As a non-profit foundation, the fair is committed to offering educational programs in the arts and to sustain its financial responsibility. Being solely a State of Texas project, only Texas artists are selected to exhibit and market their original hand-crafted work at the fFair. In 1995, the Texas Legislature elevated the status of the fair to the Official Arts and Crafts Fair for the State of Texas.

In 2002, the fair’s foundation entered a forty-year lease agreement with Kerr County for 7.5 acres of land adjacent to Flat Rock Lake Park on the Guadalupe River. The property itself was named River Star Arts & Event Park and was made available as rental property during the year. Following the decision to move the fair from Schreiner University to a new location, a local foundation gave a 2003 grant in the amount of $198,643 for initial infrastructure and facilities at the park. A Small Business Association loan funded the move to the new property, plus the handicap-approved, air-conditioned rest rooms, office buildings, roads, utilities installations, pads for large tents, and fencing the property. In 2003, the fair was held at the new location at 4000 Riverside Drive, adjacent to the Hill Country Youth Exhibit Center.

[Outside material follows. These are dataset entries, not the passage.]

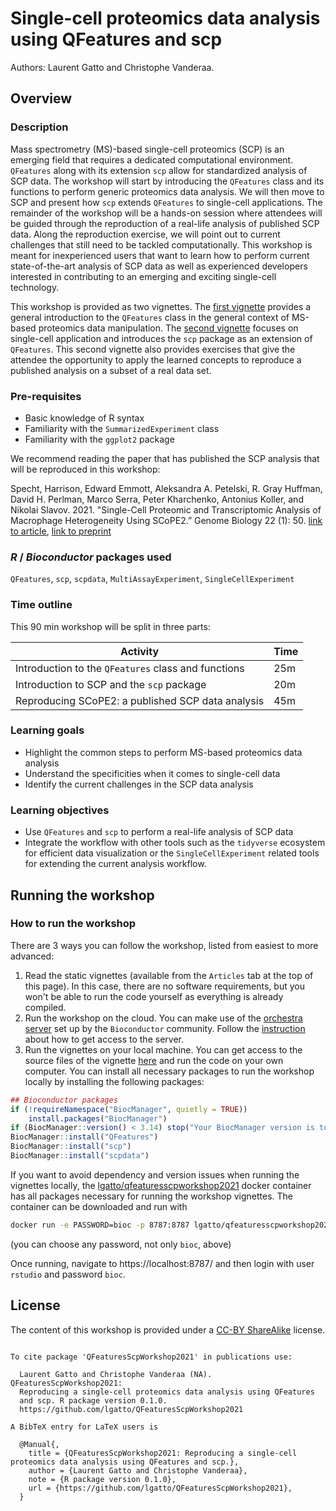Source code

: # Single-cell proteomics data analysis using QFeatures and scp

Authors: Laurent Gatto and Christophe Vanderaa.

## Overview

### Description

Mass spectrometry (MS)-based single-cell proteomics (SCP) is an emerging field that 
requires a dedicated computational environment. `QFeatures` along with
its extension `scp` allow for standardized analysis of SCP data. The
workshop will start by introducing the `QFeatures` class and its
functions to perform generic proteomics data analysis. We will then
move to SCP and present how `scp` extends `QFeatures` to single-cell
applications. The remainder of the workshop will be a hands-on session
where attendees will be guided through the reproduction of a real-life
analysis of published SCP data. Along the reproduction exercise, we
will point out to current challenges that still need to be tackled
computationally. This workshop is meant for inexperienced users that
want to learn how to perform current state-of-the-art analysis of SCP
data as well as experienced developers interested in contributing to
an emerging and exciting single-cell technology.

This workshop is provided as two vignettes. The [first vignette](https://lgatto.github.io/QFeaturesScpWorkshop2021/articles/v01-QFeatures.html)
provides a general introduction to the `QFeatures` class in the 
general context of MS-based proteomics data manipulation. The 
[second vignette](https://lgatto.github.io/QFeaturesScpWorkshop2021/articles/v02-scp.html)
focuses on single-cell application and introduces the `scp` package as
an extension of `QFeatures`. This second vignette also provides 
exercises that give the attendee the opportunity to apply the learned
concepts to reproduce a published analysis on a subset of a real data
set.

### Pre-requisites

* Basic knowledge of R syntax
* Familiarity with the `SummarizedExperiment` class
* Familiarity with the `ggplot2` package

We recommend reading the paper that has published the SCP analysis that
will be reproduced in this workshop:

Specht, Harrison, Edward Emmott, Aleksandra A. Petelski, R. Gray
Huffman, David H. Perlman, Marco Serra, Peter Kharchenko, Antonius
Koller, and Nikolai Slavov. 2021. "Single-Cell Proteomic and
Transcriptomic Analysis of Macrophage Heterogeneity Using SCoPE2.”
Genome Biology 22 (1): 50.
[link to article](http://dx.doi.org/10.1186/s13059-021-02267-5),
[link to preprint](https://www.biorxiv.org/content/10.1101/665307v5)

### _R_ / _Bioconductor_ packages used

`QFeatures`, `scp`, `scpdata`, `MultiAssayExperiment`,
`SingleCellExperiment`

### Time outline

This 90 min workshop will be split in three parts:

| Activity                                            | Time |
|-----------------------------------------------------|------|
| Introduction to the `QFeatures` class and functions | 25m  |
| Introduction to SCP and the `scp` package           | 20m  |
| Reproducing SCoPE2: a published SCP data analysis   | 45m  |

### Learning goals

- Highlight the common steps to perform MS-based proteomics data analysis
- Understand the specificities when it comes to single-cell data
- Identify the current challenges in the SCP data analysis

### Learning objectives

- Use `QFeatures` and `scp` to perform a real-life analysis of SCP
  data
- Integrate the workflow with other tools such as the `tidyverse`
  ecosystem for efficient data visualization or the
  `SingleCellExperiment` related tools for extending the current
  analysis workflow.

## Running the workshop

### How to run the workshop

There are 3 ways you can follow the workshop, listed from easiest to 
more advanced: 

1. Read the static vignettes (available from the `Articles` tab at the
   top of this page). In this case, there are no software requirements,
   but you won't be able to run the code yourself as everything is 
   already compiled. 
2. Run the workshop on the cloud. You can make use of the 
   [orchestra server](http://app.orchestra.cancerdatasci.org/)
   set up by the `Bioconductor` community. Follow the 
   [instruction](https://github.com/lgatto/QFeaturesScpWorkshop2021/tree/main/inst/Get_started_on_cloud.pdf)
   about how to get access to the server.
3. Run the vignettes on your local machine. You can get access to the 
   source files of the vignette
   [here](https://github.com/lgatto/QFeaturesScpWorkshop2021/tree/main/vignettes)
   and run the code on your own computer. You can install all 
   necessary packages to run the workshop locally by installing the 
   following packages:

```r
## Bioconductor packages
if (!requireNamespace("BiocManager", quietly = TRUE))
    install.packages("BiocManager")
if (BiocManager::version() < 3.14) stop("Your BiocManager version is too old.")
BiocManager::install("QFeatures")
BiocManager::install("scp")
BiocManager::install("scpdata")
```

If you want to avoid dependency and version issues when running the 
vignettes locally, the
[lgatto/qfeaturesscpworkshop2021](https://hub.docker.com/repository/docker/lgatto/qfeaturesscpworkshop2021)
docker container has all packages necessary for running the workshop 
vignettes. The container can be downloaded and run with

```sh
docker run -e PASSWORD=bioc -p 8787:8787 lgatto/qfeaturesscpworkshop2021:latest
```

(you can choose any password, not only `bioc`, above)

Once running, navigate to https://localhost:8787/ and then login with
user `rstudio` and password `bioc`.

## License 

The content of this workshop is provided under a
[CC-BY ShareAlike](https://creativecommons.org/licenses/by-sa/2.0/)
license.


```

To cite package 'QFeaturesScpWorkshop2021' in publications use:

  Laurent Gatto and Christophe Vanderaa (NA). QFeaturesScpWorkshop2021:
  Reproducing a single-cell proteomics data analysis using QFeatures
  and scp. R package version 0.1.0.
  https://github.com/lgatto/QFeaturesScpWorkshop2021

A BibTeX entry for LaTeX users is

  @Manual{,
    title = {QFeaturesScpWorkshop2021: Reproducing a single-cell proteomics data analysis using QFeatures and scp.},
    author = {Laurent Gatto and Christophe Vanderaa},
    note = {R package version 0.1.0},
    url = {https://github.com/lgatto/QFeaturesScpWorkshop2021},
  }
```
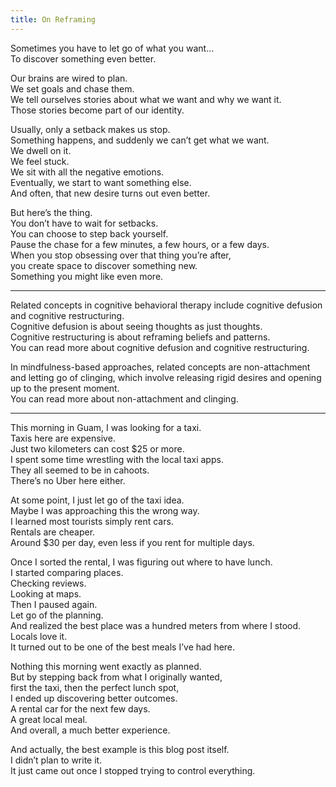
 ```yaml
---
title: On Reframing
---
```


Sometimes you have to let go of what you want...  
To discover something even better.

Our brains are wired to plan.  
We set goals and chase them.  
We tell ourselves stories about what we want and why we want it.  
Those stories become part of our identity.  

Usually, only a setback makes us stop.  
Something happens, and suddenly we can’t get what we want.  
We dwell on it.  
We feel stuck.  
We sit with all the negative emotions.  
Eventually, we start to want something else.  
And often, that new desire turns out even better.  

But here’s the thing.  
You don’t have to wait for setbacks.  
You can choose to step back yourself.  
Pause the chase for a few minutes, a few hours, or a few days.  
When you stop obsessing over that thing you’re after,  
you create space to discover something new.  
Something you might like even more.  

--- 

Related concepts in cognitive behavioral therapy include cognitive defusion and cognitive restructuring.  
Cognitive defusion is about seeing thoughts as just thoughts.  
Cognitive restructuring is about reframing beliefs and patterns.  
You can read more about cognitive defusion and cognitive restructuring.  

In mindfulness-based approaches, related concepts are non-attachment and letting go of clinging, which involve releasing rigid desires and opening up to the present moment.  
You can read more about non-attachment and clinging.  

---

This morning in Guam, I was looking for a taxi.  
Taxis here are expensive.  
Just two kilometers can cost $25 or more.  
I spent some time wrestling with the local taxi apps.  
They all seemed to be in cahoots.  
There’s no Uber here either.  

At some point, I just let go of the taxi idea.  
Maybe I was approaching this the wrong way.  
I learned most tourists simply rent cars.  
Rentals are cheaper.  
Around $30 per day, even less if you rent for multiple days.  

Once I sorted the rental, I was figuring out where to have lunch.  
I started comparing places.  
Checking reviews.  
Looking at maps.  
Then I paused again.  
Let go of the planning.  
And realized the best place was a hundred meters from where I stood.  
Locals love it.  
It turned out to be one of the best meals I’ve had here.  

Nothing this morning went exactly as planned.  
But by stepping back from what I originally wanted,  
first the taxi, then the perfect lunch spot,  
I ended up discovering better outcomes.  
A rental car for the next few days.  
A great local meal.  
And overall, a much better experience.  

And actually, the best example is this blog post itself.  
I didn’t plan to write it.  
It just came out once I stopped trying to control everything.  
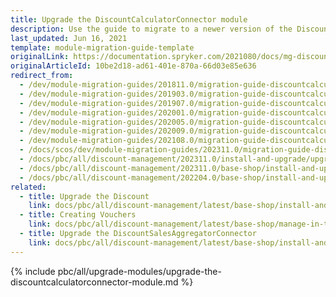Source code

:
```yaml
---
title: Upgrade the DiscountCalculatorConnector module
description: Use the guide to migrate to a newer version of the DiscountCalculatorConnector module.
last_updated: Jun 16, 2021
template: module-migration-guide-template
originalLink: https://documentation.spryker.com/2021080/docs/mg-discount-calculator-connector
originalArticleId: 10be2d18-ad61-401e-870a-66d03e85e636
redirect_from:
  - /dev/module-migration-guides/201811.0/migration-guide-discountcalculatorconnector.html
  - /dev/module-migration-guides/201903.0/migration-guide-discountcalculatorconnector.html
  - /dev/module-migration-guides/201907.0/migration-guide-discountcalculatorconnector.html
  - /dev/module-migration-guides/202001.0/migration-guide-discountcalculatorconnector.html
  - /dev/module-migration-guides/202005.0/migration-guide-discountcalculatorconnector.html
  - /dev/module-migration-guides/202009.0/migration-guide-discountcalculatorconnector.html
  - /dev/module-migration-guides/202108.0/migration-guide-discountcalculatorconnector.html
  - /docs/scos/dev/module-migration-guides/202311.0/migration-guide-discountcalculatorconnector.html  
  - /docs/pbc/all/discount-management/202311.0/install-and-upgrade/upgrade-the-discountcalculatorconnector-module.html  
  - /docs/pbc/all/discount-management/202311.0/base-shop/install-and-upgrade/upgrade-the-discountcalculatorconnector-module.html
  - /docs/pbc/all/discount-management/202204.0/base-shop/install-and-upgrade/upgrade-the-discountcalculatorconnector-module.html
related:
  - title: Upgrade the Discount
    link: docs/pbc/all/discount-management/latest/base-shop/install-and-upgrade/upgrade-modules/upgrade-the-discount-module.html
  - title: Creating Vouchers
    link: docs/pbc/all/discount-management/latest/base-shop/manage-in-the-back-office/create-discounts.html
  - title: Upgrade the DiscountSalesAggregatorConnector
    link: docs/pbc/all/discount-management/latest/base-shop/install-and-upgrade/upgrade-modules/upgrade-the-discountsalesaggregatorconnector-module.html
---
```


{% include pbc/all/upgrade-modules/upgrade-the-discountcalculatorconnector-module.md %} <!-- To edit, see /_includes/pbc/all/upgrade-modules/upgrade-the-discountcalculatorconnector-module.md -->
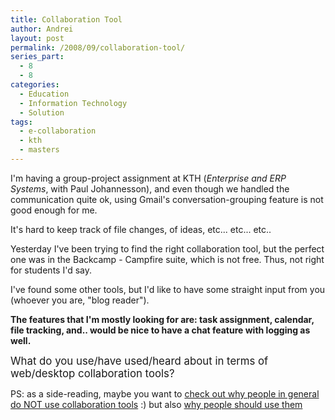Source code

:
 ```yaml
---
title: Collaboration Tool
author: Andrei
layout: post
permalink: /2008/09/collaboration-tool/
series_part:
  - 8
  - 8
categories:
  - Education
  - Information Technology
  - Solution
tags:
  - e-collaboration
  - kth
  - masters
---
```

I'm having a group-project assignment at KTH (*Enterprise and ERP Systems*, with Paul Johannesson), and even though we handled the communication quite ok, using Gmail's conversation-grouping feature is not good enough for me.

It's hard to keep track of file changes, of ideas, etc... etc... etc..

Yesterday I've been trying to find the right collaboration tool, but the perfect one was in the Backcamp - Campfire suite, which is not free. Thus, not right for students I'd say.



I've found some other tools, but I'd like to have some straight input from you (whoever you are, "blog reader").

**The features that I'm mostly looking for are: task assignment, calendar, file tracking, and.. would be nice to have a chat feature with logging as well.**

<big>What do you use/have used/heard about in terms of web/desktop collaboration tools?</big>

PS: as a side-reading, maybe you want to [check out why people in general do NOT use collaboration tools][1] :) but also [why people should use them][2]

 [1]: http://www.anecdote.com.au/archives/2006/09/why_people_dont.html
 [2]: http://www.lifehack.org/articles/management/5-alternatives-to-time-wasting-meetings.html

Due to financial challenges, the fair foundation declared bankruptcy in 2013..

After a five-year hiatus, the Hill Country Arts Foundation relaunched the “official” Texas Arts and Crafts Fair in 2018 on its 13-acre campus in Ingram. That year, the fair partnered with the Kerrville Folk Festival with a concert at The Point Theatre on the opening night of the fair, as the two iconic Hill Country events enjoyed a reunion.